19. les dirás: Así dice el Señor Yahveh: He aquí que voy a tomar el leño de José (que está en la mano de Efraím) y las tribus de Israel que están con él, los pondré junto al leño de Judá, haré de todo un solo leño, y serán una sola cosa en mi mano.
19.
20. Los leños en los cuales hayas escrito tenlos en tu mano, ante sus ojos,
20. Tendrás en tu mano ante sus ojos los trozos de madera en los que hayas escrito
21. y diles: Así dice el Señor Yahveh: He aquí que yo recojo a los hijos de Israel de entre las naciones a las que marcharon. Los congregaré de todas partes para conducirlos a su suelo.
21. y les dirás de parte de Yavé: Sacaré a los hijos de Israel de las naciones adonde partieron, los reuniré de todas partes y los juntaré en su tierra.
22. Haré de ellos una sola nación en esta tierra, en los montes de Israel, y un solo rey será el rey de todos ellos; no volverán a formar dos naciones, ni volverán a estar divididos en dos reinos.
22. Haré de ellos una sola nación en mi país en las montañas de Israel; un único rey reinará sobre todos ellos, ya no serán más dos naciones, ni estarán más separados en dos reinos.
23. No se contaminarán más con sus basuras, con sus monstruos y con todos sus crímenes.
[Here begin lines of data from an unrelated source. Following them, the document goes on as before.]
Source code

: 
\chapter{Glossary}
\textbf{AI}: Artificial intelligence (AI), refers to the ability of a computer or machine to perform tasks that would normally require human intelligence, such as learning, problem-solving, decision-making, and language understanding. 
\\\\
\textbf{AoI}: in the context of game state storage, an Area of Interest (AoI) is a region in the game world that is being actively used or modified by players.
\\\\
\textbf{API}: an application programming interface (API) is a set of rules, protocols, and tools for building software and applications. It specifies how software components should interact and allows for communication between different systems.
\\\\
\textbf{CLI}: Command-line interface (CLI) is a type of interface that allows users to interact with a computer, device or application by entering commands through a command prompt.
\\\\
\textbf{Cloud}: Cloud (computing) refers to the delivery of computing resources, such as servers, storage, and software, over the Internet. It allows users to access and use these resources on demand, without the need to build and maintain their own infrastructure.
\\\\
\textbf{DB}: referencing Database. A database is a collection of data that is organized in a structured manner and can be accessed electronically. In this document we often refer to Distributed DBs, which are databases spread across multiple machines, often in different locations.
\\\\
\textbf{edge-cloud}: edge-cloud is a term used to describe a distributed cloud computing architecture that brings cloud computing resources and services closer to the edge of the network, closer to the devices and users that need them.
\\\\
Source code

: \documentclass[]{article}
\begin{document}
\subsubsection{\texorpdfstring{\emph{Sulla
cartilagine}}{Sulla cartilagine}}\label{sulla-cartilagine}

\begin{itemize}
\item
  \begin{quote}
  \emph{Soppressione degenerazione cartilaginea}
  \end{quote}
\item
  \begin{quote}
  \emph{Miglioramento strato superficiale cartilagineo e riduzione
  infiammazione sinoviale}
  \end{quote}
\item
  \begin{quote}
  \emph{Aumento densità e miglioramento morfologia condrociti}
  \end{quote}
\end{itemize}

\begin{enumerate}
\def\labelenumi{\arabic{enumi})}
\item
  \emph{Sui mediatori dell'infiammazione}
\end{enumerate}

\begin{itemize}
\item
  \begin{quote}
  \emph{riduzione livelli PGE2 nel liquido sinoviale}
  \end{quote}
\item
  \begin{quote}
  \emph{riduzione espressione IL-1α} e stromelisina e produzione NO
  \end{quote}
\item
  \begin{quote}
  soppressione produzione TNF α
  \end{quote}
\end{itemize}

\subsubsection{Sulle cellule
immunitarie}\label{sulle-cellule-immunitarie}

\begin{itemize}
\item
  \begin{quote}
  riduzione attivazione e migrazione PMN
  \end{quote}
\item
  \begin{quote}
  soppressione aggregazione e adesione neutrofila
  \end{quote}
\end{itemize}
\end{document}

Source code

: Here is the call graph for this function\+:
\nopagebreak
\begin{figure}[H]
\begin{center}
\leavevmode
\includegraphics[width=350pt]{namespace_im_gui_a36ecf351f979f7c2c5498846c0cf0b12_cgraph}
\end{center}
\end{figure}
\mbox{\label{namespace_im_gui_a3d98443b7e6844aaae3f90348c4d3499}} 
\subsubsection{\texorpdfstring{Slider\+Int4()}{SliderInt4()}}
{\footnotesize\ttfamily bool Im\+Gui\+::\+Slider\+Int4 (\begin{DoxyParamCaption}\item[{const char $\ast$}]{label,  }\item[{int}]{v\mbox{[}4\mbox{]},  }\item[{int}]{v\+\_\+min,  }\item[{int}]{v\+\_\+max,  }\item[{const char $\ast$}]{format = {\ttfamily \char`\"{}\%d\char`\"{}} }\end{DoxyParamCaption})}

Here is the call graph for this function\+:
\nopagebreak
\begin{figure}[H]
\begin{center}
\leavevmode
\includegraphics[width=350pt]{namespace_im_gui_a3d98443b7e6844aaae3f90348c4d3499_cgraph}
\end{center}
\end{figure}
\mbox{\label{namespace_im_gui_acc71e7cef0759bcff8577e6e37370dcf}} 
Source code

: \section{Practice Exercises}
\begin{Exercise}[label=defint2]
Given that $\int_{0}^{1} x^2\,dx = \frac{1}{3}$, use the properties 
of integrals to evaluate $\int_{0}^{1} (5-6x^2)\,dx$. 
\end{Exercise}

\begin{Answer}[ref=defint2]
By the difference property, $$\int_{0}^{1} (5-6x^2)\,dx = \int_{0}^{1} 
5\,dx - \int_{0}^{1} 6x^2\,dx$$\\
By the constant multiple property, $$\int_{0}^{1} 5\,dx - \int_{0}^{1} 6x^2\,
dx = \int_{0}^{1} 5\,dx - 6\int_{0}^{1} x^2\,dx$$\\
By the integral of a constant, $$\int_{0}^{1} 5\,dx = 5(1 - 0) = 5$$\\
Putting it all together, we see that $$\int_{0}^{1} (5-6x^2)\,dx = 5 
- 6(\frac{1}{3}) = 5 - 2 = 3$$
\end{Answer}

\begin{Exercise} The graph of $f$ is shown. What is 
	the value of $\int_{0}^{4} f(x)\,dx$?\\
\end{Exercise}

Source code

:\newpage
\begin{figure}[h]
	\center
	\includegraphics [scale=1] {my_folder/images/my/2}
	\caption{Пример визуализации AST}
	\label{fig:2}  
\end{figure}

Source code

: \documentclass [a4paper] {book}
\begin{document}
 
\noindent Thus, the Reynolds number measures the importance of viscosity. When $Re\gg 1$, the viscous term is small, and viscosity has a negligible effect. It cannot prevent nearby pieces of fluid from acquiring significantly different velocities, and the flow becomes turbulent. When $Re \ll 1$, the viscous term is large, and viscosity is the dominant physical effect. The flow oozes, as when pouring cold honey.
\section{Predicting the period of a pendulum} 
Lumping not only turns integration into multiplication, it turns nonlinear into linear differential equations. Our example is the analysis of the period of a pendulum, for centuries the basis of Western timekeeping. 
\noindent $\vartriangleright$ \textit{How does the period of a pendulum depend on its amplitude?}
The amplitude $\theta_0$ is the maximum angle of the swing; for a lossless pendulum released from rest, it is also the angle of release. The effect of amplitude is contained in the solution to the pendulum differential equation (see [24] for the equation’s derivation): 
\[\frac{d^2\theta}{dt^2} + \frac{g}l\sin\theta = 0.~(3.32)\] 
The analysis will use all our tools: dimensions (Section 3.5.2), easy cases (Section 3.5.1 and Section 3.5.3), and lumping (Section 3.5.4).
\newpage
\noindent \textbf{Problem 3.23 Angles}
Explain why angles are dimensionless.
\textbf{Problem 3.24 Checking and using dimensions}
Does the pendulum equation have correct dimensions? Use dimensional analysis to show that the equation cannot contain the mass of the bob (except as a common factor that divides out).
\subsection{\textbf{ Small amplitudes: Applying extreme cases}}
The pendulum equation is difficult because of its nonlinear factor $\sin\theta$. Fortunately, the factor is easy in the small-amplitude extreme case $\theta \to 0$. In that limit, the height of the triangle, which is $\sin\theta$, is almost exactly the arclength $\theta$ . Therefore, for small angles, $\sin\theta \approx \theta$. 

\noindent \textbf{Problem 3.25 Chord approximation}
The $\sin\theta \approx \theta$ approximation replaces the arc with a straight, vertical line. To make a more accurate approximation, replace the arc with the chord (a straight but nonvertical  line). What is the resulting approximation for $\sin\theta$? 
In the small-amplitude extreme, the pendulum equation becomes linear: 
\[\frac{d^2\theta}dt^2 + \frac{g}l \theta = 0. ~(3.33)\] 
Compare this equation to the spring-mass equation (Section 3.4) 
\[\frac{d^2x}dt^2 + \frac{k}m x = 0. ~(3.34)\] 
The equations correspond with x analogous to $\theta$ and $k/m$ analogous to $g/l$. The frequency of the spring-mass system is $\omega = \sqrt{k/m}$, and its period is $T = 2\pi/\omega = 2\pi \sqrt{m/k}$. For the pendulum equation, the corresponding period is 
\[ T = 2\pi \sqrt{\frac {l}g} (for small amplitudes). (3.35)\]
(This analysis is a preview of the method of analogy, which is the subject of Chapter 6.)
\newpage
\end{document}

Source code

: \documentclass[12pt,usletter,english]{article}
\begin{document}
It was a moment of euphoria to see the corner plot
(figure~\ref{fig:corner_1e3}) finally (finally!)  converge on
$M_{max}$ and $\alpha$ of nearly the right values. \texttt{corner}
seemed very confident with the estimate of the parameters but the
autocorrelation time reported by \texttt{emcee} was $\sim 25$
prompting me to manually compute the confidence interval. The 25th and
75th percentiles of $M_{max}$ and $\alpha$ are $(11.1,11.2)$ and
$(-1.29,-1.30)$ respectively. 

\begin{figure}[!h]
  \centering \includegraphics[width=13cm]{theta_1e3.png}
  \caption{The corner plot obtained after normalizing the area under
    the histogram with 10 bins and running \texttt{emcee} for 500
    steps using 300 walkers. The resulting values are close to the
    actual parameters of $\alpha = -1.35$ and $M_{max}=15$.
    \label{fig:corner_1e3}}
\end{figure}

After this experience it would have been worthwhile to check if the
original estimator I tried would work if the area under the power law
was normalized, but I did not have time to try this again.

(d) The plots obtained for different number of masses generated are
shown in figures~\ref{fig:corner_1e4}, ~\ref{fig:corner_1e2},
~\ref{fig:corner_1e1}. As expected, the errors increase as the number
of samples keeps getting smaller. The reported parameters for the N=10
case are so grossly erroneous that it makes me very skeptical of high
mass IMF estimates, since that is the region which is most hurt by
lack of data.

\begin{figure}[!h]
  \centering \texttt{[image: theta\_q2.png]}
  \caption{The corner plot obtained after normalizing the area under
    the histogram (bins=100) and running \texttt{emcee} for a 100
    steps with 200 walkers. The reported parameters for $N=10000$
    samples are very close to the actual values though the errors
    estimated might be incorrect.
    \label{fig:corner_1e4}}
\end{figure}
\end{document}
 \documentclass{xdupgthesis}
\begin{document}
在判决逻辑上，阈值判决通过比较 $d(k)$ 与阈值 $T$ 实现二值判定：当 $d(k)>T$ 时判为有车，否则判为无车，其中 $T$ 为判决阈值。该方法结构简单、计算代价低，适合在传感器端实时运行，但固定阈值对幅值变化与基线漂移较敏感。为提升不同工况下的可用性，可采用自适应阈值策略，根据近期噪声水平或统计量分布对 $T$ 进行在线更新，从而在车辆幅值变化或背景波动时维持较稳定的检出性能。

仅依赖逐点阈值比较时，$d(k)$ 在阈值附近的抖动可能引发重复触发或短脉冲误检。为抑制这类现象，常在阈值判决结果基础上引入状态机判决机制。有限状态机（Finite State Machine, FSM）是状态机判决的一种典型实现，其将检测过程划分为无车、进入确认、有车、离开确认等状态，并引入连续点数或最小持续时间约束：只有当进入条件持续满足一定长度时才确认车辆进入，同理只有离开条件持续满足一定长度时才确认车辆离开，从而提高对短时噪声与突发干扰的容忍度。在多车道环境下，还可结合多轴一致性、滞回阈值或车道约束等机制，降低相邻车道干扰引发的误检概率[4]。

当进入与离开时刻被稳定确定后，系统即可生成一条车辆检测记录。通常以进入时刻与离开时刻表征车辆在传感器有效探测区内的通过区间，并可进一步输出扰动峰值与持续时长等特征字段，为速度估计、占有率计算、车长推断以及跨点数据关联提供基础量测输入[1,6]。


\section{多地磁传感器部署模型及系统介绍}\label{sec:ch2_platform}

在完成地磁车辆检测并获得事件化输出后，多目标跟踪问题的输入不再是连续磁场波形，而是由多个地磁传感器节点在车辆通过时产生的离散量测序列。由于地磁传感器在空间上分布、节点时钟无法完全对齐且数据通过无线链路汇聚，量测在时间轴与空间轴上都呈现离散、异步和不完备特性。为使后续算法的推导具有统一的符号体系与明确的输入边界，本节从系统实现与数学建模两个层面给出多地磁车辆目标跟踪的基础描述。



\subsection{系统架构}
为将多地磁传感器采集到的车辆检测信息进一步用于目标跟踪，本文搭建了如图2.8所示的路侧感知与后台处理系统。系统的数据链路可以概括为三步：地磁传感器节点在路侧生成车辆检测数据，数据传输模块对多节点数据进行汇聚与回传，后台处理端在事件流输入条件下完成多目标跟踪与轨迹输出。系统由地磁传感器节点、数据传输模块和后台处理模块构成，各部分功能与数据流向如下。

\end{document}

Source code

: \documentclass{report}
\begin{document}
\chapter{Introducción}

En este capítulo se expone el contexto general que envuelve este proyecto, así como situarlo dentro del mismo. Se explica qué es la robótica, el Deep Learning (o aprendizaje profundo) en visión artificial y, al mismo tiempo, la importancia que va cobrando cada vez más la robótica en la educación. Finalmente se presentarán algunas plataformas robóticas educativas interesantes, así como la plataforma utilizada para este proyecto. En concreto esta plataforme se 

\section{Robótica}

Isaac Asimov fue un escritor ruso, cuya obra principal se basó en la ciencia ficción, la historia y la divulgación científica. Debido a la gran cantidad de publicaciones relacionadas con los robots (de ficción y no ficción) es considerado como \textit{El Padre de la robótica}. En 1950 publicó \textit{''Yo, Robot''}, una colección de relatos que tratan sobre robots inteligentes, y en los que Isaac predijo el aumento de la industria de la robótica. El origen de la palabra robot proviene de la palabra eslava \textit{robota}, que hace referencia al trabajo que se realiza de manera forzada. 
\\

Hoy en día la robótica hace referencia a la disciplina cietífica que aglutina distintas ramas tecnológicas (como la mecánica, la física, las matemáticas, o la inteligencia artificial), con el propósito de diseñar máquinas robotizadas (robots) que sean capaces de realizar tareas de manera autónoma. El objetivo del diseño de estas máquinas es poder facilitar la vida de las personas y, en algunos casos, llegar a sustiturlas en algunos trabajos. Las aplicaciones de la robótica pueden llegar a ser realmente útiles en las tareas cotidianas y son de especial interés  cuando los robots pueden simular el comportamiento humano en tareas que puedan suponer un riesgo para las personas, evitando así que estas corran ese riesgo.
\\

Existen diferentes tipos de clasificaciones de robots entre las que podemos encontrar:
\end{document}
Los salvaré de las infidelidades por las que pecaron, los purificaré, y serán mi pueblo y yo seré su Dios.
23. No se ensuciarán más con sus inmundos ídolos, porque los libraré de sus pecados y de todas sus rebeldías y los purificaré; serán mi pueblo y yo seré su Dios.
24. Mi siervo David reinará sobre ellos, y será para todos ellos el único pastor; obedecerán mis normas, observarán mis preceptos y los pondrán en práctica.
24. Sobre ellos reinará mi servidor David, y tendrán todos un solo pastor. Entonces caminarán según mis mandamientos, observarán mis leyes y las pondrán en práctica.
25. Habitarán en la tierra que yo di a mi siervo Jacob, donde habitaron vuestros padres. Allí habitarán ellos, sus hijos y los hijos de sus hijos, para siempre, y mi siervo David será su príncipe eternamente.
25. Vivirán en esa tierra que di a mi servidor Jacob, esa tierra en que han vivido. Vivirán en ella para siempre, ellos y sus hijos y los hijos de sus hijos; y mi servidor David será su príncipe para siempre.
26. Concluiré con ellos una alianza de paz, que será para ellos una alianza eterna. Los estableceré, los multiplicaré y pondré mi santuario en medio de ellos para siempre.
26. Firmaré con ellos una alianza de paz, una alianza conmigo para siempre; pondré en medio de ellos mi santuario para siempre.
27. Mi morada estará junto a ellos, seré su Dios y ellos serán mi pueblo.
27. Mi morada permanecerá por encima de ellos, yo seré su Dios y ellos serán mi pueblo.
28. Y sabrán las naciones que yo soy Yahveh, que santifico a Israel, cuando mi santuario esté en medio de ellos para siempre.
28. Cuando mi santuario esté en medio de ellos para siempre, las naciones sabrán que yo soy Yavé quien santifica a Israel.